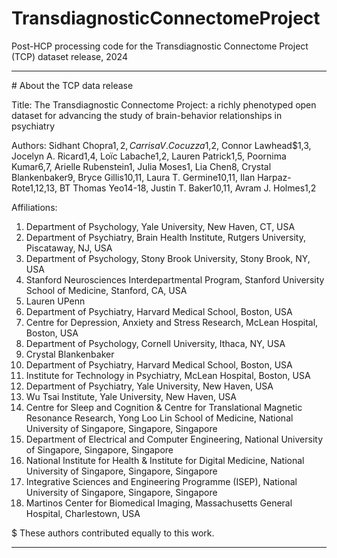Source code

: # TransdiagnosticConnectomeProject
Post-HCP processing code for the Transdiagnostic Connectome Project (TCP) dataset release, 2024

<hr>
# About the TCP data release    

Title: The Transdiagnostic Connectome Project: a richly phenotyped open dataset for advancing the study of brain-behavior relationships in psychiatry

Authors:
Sidhant Chopra$1,2, Carrisa V. Cocuzza$1,2, Connor Lawhead$1,3, Jocelyn A. Ricard1,4, Loïc Labache1,2, Lauren Patrick1,5, Poornima Kumar6,7, Arielle Rubenstein1, Julia Moses1, Lia Chen8, Crystal Blankenbaker9, Bryce Gillis10,11, Laura T. Germine10,11, Ilan Harpaz-Rote1,12,13, BT Thomas Yeo14-18, Justin T. Baker10,11, Avram J. Holmes1,2

Affiliations: 
1.	Department of Psychology, Yale University, New Haven, CT, USA
2.	Department of Psychiatry, Brain Health Institute, Rutgers University, Piscataway, NJ, USA
3.	Department of Psychology, Stony Brook University, Stony Brook, NY, USA
4.	Stanford Neurosciences Interdepartmental Program, Stanford University School of Medicine, Stanford, CA, USA
5.	Lauren UPenn 
6.	Department of Psychiatry, Harvard Medical School, Boston, USA
7.	Centre for Depression, Anxiety and Stress Research, McLean Hospital, Boston, USA
8.	Department of Psychology, Cornell University, Ithaca, NY, USA
9.	Crystal Blankenbaker 
10.	Department of Psychiatry, Harvard Medical School, Boston, USA
11.	Institute for Technology in Psychiatry, McLean Hospital, Boston, USA
12.	Department of Psychiatry, Yale University, New Haven, USA 
13.	Wu Tsai Institute, Yale University, New Haven, USA
14.	Centre for Sleep and Cognition & Centre for Translational Magnetic Resonance Research, Yong Loo Lin School of Medicine, National University of Singapore, Singapore, Singapore
15.	Department of Electrical and Computer Engineering, National University of Singapore, Singapore, Singapore
16.	National Institute for Health & Institute for Digital Medicine, National University of Singapore, Singapore, Singapore
17.	Integrative Sciences and Engineering Programme (ISEP), National University of Singapore, Singapore, Singapore
18.	Martinos Center for Biomedical Imaging, Massachusetts General Hospital, Charlestown, USA

$ These authors contributed equally to this work.
<hr>
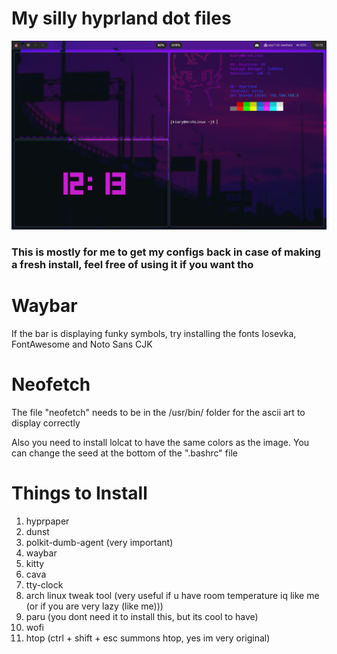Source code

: # My silly hyprland dot files
![alt text](https://github.com/Kiaryy/DotFiles/blob/main/image.png)

### This is mostly for me to get my configs back in case of making a fresh install, feel free of using it if you want tho

# Waybar
If the bar is displaying funky symbols, try installing the fonts Iosevka, FontAwesome and Noto Sans CJK

# Neofetch
The file "neofetch" needs to be in the /usr/bin/ folder for the ascii art to display correctly

Also you need to install lolcat to have the same colors as the image.
You can change the seed at the bottom of the ".bashrc" file

# Things to Install
1) hyprpaper
2) dunst
3) polkit-dumb-agent (very important)
4) waybar
5) kitty
6) cava
7) tty-clock
8) arch linux tweak tool (very useful if u have room temperature iq like me (or if you are very lazy (like me)))
9) paru (you dont need it to install this, but its cool to have)
10) wofi
11) htop (ctrl + shift + esc summons htop, yes im very original)

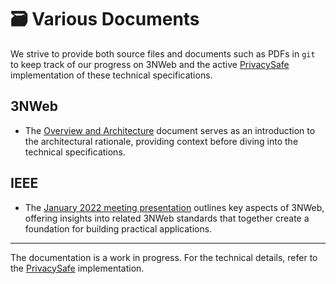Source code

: # 🗃️ Various Documents

We strive to provide both source files and documents such as PDFs in `git` to keep track of our progress on 3NWeb and the active [PrivacySafe](https://privacysafe.app) implementation of these technical specifications.

## 3NWeb

- The [Overview and Architecture](3NWeb-overview.pdf) document serves as an introduction to the architectural rationale, providing context before diving into the technical specifications.

## IEEE

- The [January 2022 meeting presentation](2022-01-05_ieee_meeting_notes.pdf) outlines key aspects of 3NWeb, offering insights into related 3NWeb standards that together create a foundation for building practical applications.

---

The documentation is a work in progress. For the technical details, refer to the [PrivacySafe](https://github.com/PrivacySafe) implementation.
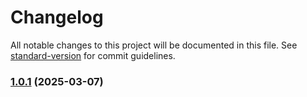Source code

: # Changelog

All notable changes to this project will be documented in this file. See [standard-version](https://github.com/conventional-changelog/standard-version) for commit guidelines.

### [1.0.1](https://github.com/JayVee-Digital-Labs/jvdl-design-system/compare/v1.0.0...v1.0.1) (2025-03-07)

----

What needs to be done: Could you reproduce exactly the lines of the entries above, from the one with "of Electrical and" through the one with "Institute for Health", and nothing else?

Reply to the exercise:
15.	Department of Electrical and Computer Engineering, National University of Singapore, Singapore, Singapore
16.	National Institute for Health & Institute for Digital Medicine, National University of Singapore, Singapore, Singapore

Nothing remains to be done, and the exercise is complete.